The records underneath are to be repeated exactly, with the pictures left out.
▼▼▼
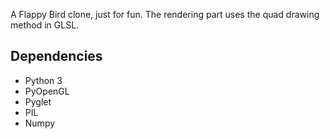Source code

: A Flappy Bird clone, just for fun. The rendering part uses the quad drawing method in GLSL.

Dependencies
------------
* Python 3
* PyOpenGL
* Pyglet
* PIL
* Numpy
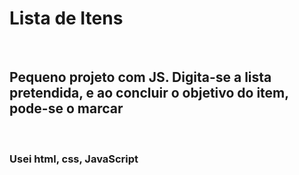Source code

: <h1>Lista de Itens</h1>
<br>
<h2>Pequeno projeto com JS. Digita-se a lista pretendida, e ao concluir o objetivo do item, pode-se o marcar</h2>
<br>
<h3>Usei html, css, JavaScript</h3>

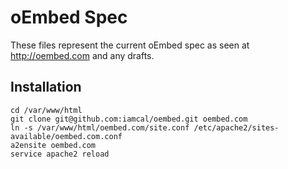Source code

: oEmbed Spec
===========

These files represent the current oEmbed spec as seen at 
<a href="http://oembed.com">http://oembed.com</a> and any drafts.


## Installation

    cd /var/www/html
    git clone git@github.com:iamcal/oembed.git oembed.com
    ln -s /var/www/html/oembed.com/site.conf /etc/apache2/sites-available/oembed.com.conf
    a2ensite oembed.com
    service apache2 reload
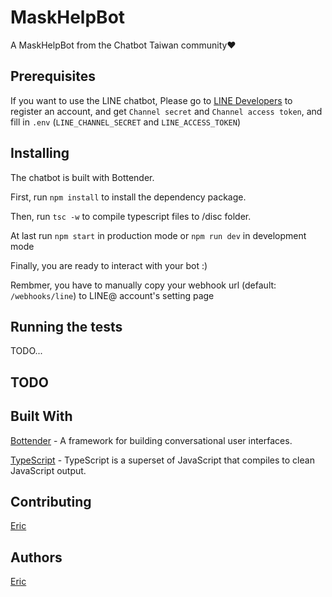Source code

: # MaskHelpBot
A MaskHelpBot from the Chatbot Taiwan community❤️

## Prerequisites
If you want to use the LINE chatbot, Please go to [LINE Developers](https://developers.line.biz/) to register an account, and get `Channel secret` and `Channel access token`, and fill in `.env` (`LINE_CHANNEL_SECRET` and `LINE_ACCESS_TOKEN`)

## Installing
The chatbot is built with Bottender.

First, run `npm install` to install the dependency package.

Then, run `tsc -w` to compile typescript files to /disc folder.

At last run `npm start` in production mode or `npm run dev` in development mode

Finally, you are ready to interact with your bot :)

Rembmer, you have to manually copy your webhook url (default: `/webhooks/line`) to LINE@ account's setting page

## Running the tests
TODO...

## TODO

## Built With
[Bottender](https://github.com/yoctol/bottender) - A framework for building conversational user interfaces.

[TypeScript](https://github.com/microsoft/TypeScript) - TypeScript is a superset of JavaScript that compiles to clean JavaScript output. 

## Contributing
[Eric](https://ericwu.asia/)

## Authors
[Eric](https://ericwu.asia/)

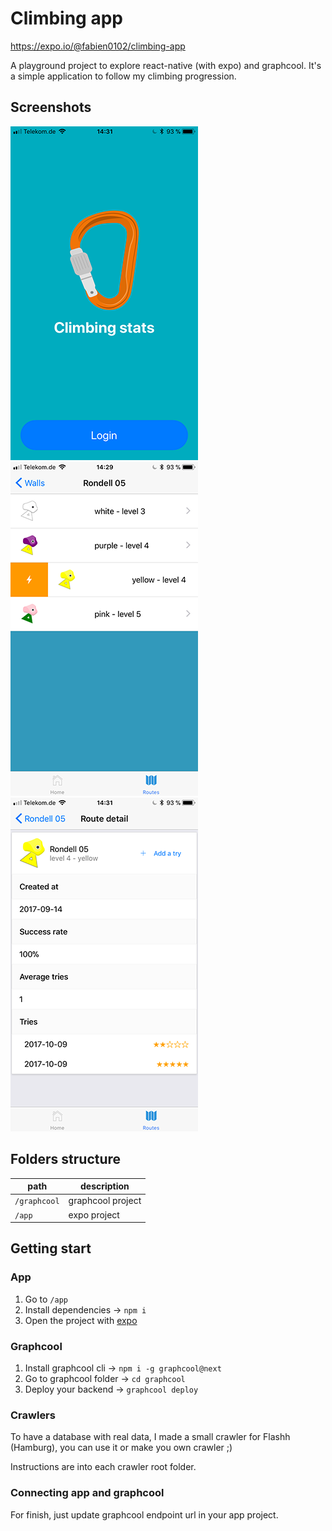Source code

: # Climbing app

https://expo.io/@fabien0102/climbing-app

A playground project to explore react-native (with expo) and graphcool. It's a simple application to follow my climbing progression.

## Screenshots

![home](/assets/home.png)
![routes](/assets/routes.png)
![route detail](/assets/route-detail.png)

## Folders structure

| path         | description       |
|--------------|-------------------|
| `/graphcool` | graphcool project |
| `/app`       | expo project      |

## Getting start

### App

1. Go to `/app`
1. Install dependencies -> `npm i`
1. Open the project with [expo](https://expo.io/)

### Graphcool

1. Install graphcool cli -> `npm i -g graphcool@next`
1. Go to graphcool folder -> `cd graphcool`
1. Deploy your backend -> `graphcool deploy`

### Crawlers

To have a database with real data, I made a small crawler for Flashh (Hamburg), you can use it or make you own crawler ;)

Instructions are into each crawler root folder.


### Connecting app and graphcool

For finish, just update graphcool endpoint url in your app project.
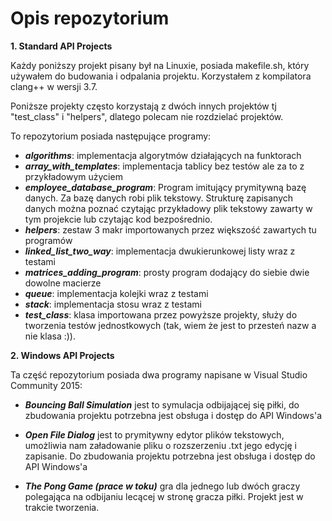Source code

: # Opis repozytorium

**1. Standard API Projects**

Każdy poniższy projekt pisany był na Linuxie, posiada makefile.sh, który używałem do budowania i odpalania projektu. Korzystałem z kompilatora clang++ w wersji 3.7.

Poniższe projekty często korzystają z dwóch innych projektów tj "test_class" i "helpers", dlatego polecam nie rozdzielać projektów.

To repozytorium posiada następujące programy:

- **_algorithms_**: implementacja algorytmów działających na funktorach
- **_array\_with\_templates_**: implementacja tablicy bez testów ale za to z przykładowym użyciem
- **_employee\_database\_program_**: Program imitujący prymitywną bazę danych. Za bazę danych robi plik tekstowy. Strukturę zapisanych danych można poznać czytając przykładowy plik tekstowy zawarty w tym projekcie lub czytając kod bezpośrednio.
- **_helpers_**: zestaw 3 makr importowanych przez większość zawartych tu programów
- **_linked\_list\_two_way_**: implementacja dwukierunkowej listy wraz z testami
- **_matrices\_adding\_program_**: prosty program dodający do siebie dwie dowolne macierze
- **_queue_**: implementacja kolejki wraz z testami
- **_stack_**: implementacja stosu wraz z testami
- **_test\_class_**: klasa importowana przez powyższe projekty, służy do tworzenia testów jednostkowych (tak, wiem że jest to przesteń nazw a nie klasa :)).

**2. Windows API Projects**

Ta część repozytorium posiada dwa programy napisane w Visual Studio Community 2015:

- **_Bouncing Ball Simulation_**
jest to symulacja odbijającej się piłki, do zbudowania projektu potrzebna jest obsługa i dostęp do API Windows'a

- **_Open File Dialog_**
jest to prymitywny edytor plików tekstowych, umożliwia nam załadowanie pliku o rozszerzeniu .txt jego edycję i zapisanie. Do zbudowania projektu potrzebna jest obsługa i dostęp do API Windows'a

- **_The Pong Game (prace w toku)_**
gra dla jednego lub dwóch graczy polegająca na odbijaniu lecącej w stronę gracza piłki. Projekt jest w trakcie tworzenia.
▲▲▲
Result →
Source code

: A Flappy Bird clone, just for fun. The rendering part uses the quad drawing method in GLSL.

Dependencies
------------
* Python 3
* PyOpenGL
* Pyglet
* PIL
* Numpy
Source code

: <h1>Lista de Itens</h1>
<br>
<h2>Pequeno projeto com JS. Digita-se a lista pretendida, e ao concluir o objetivo do item, pode-se o marcar</h2>
<br>
<h3>Usei html, css, JavaScript</h3>

Source code

: oEmbed Spec
===========

These files represent the current oEmbed spec as seen at 
<a href="http://oembed.com">http://oembed.com</a> and any drafts.


## Installation

    cd /var/www/html
    git clone git@github.com:iamcal/oembed.git oembed.com
    ln -s /var/www/html/oembed.com/site.conf /etc/apache2/sites-available/oembed.com.conf
    a2ensite oembed.com
    service apache2 reload
Source code

: # MaskHelpBot
A MaskHelpBot from the Chatbot Taiwan community❤️

## Prerequisites
If you want to use the LINE chatbot, Please go to [LINE Developers](https://developers.line.biz/) to register an account, and get `Channel secret` and `Channel access token`, and fill in `.env` (`LINE_CHANNEL_SECRET` and `LINE_ACCESS_TOKEN`)

## Installing
The chatbot is built with Bottender.

First, run `npm install` to install the dependency package.

Then, run `tsc -w` to compile typescript files to /disc folder.

At last run `npm start` in production mode or `npm run dev` in development mode

Finally, you are ready to interact with your bot :)

Rembmer, you have to manually copy your webhook url (default: `/webhooks/line`) to LINE@ account's setting page

## Running the tests
TODO...

## TODO

## Built With
[Bottender](https://github.com/yoctol/bottender) - A framework for building conversational user interfaces.

[TypeScript](https://github.com/microsoft/TypeScript) - TypeScript is a superset of JavaScript that compiles to clean JavaScript output. 

## Contributing
[Eric](https://ericwu.asia/)

## Authors
[Eric](https://ericwu.asia/)

Source code

: # Climbing app

https://expo.io/@fabien0102/climbing-app

A playground project to explore react-native (with expo) and graphcool. It's a simple application to follow my climbing progression.

## Screenshots

![home](/assets/home.png)
![routes](/assets/routes.png)
![route detail](/assets/route-detail.png)

## Folders structure

| path         | description       |
|--------------|-------------------|
| `/graphcool` | graphcool project |
| `/app`       | expo project      |

## Getting start

### App

1. Go to `/app`
1. Install dependencies -> `npm i`
1. Open the project with [expo](https://expo.io/)

### Graphcool

1. Install graphcool cli -> `npm i -g graphcool@next`
1. Go to graphcool folder -> `cd graphcool`
1. Deploy your backend -> `graphcool deploy`

### Crawlers

To have a database with real data, I made a small crawler for Flashh (Hamburg), you can use it or make you own crawler ;)

Instructions are into each crawler root folder.


### Connecting app and graphcool

For finish, just update graphcool endpoint url in your app project.
Source code

: # Opis repozytorium

**1. Standard API Projects**

Każdy poniższy projekt pisany był na Linuxie, posiada makefile.sh, który używałem do budowania i odpalania projektu. Korzystałem z kompilatora clang++ w wersji 3.7.

Poniższe projekty często korzystają z dwóch innych projektów tj "test_class" i "helpers", dlatego polecam nie rozdzielać projektów.

To repozytorium posiada następujące programy:

- **_algorithms_**: implementacja algorytmów działających na funktorach
- **_array\_with\_templates_**: implementacja tablicy bez testów ale za to z przykładowym użyciem
- **_employee\_database\_program_**: Program imitujący prymitywną bazę danych. Za bazę danych robi plik tekstowy. Strukturę zapisanych danych można poznać czytając przykładowy plik tekstowy zawarty w tym projekcie lub czytając kod bezpośrednio.
- **_helpers_**: zestaw 3 makr importowanych przez większość zawartych tu programów
- **_linked\_list\_two_way_**: implementacja dwukierunkowej listy wraz z testami
- **_matrices\_adding\_program_**: prosty program dodający do siebie dwie dowolne macierze
- **_queue_**: implementacja kolejki wraz z testami
- **_stack_**: implementacja stosu wraz z testami
- **_test\_class_**: klasa importowana przez powyższe projekty, służy do tworzenia testów jednostkowych (tak, wiem że jest to przesteń nazw a nie klasa :)).

**2. Windows API Projects**

Ta część repozytorium posiada dwa programy napisane w Visual Studio Community 2015:

- **_Bouncing Ball Simulation_**
jest to symulacja odbijającej się piłki, do zbudowania projektu potrzebna jest obsługa i dostęp do API Windows'a

- **_Open File Dialog_**
jest to prymitywny edytor plików tekstowych, umożliwia nam załadowanie pliku o rozszerzeniu .txt jego edycję i zapisanie. Do zbudowania projektu potrzebna jest obsługa i dostęp do API Windows'a

- **_The Pong Game (prace w toku)_**
gra dla jednego lub dwóch graczy polegająca na odbijaniu lecącej w stronę gracza piłki. Projekt jest w trakcie tworzenia.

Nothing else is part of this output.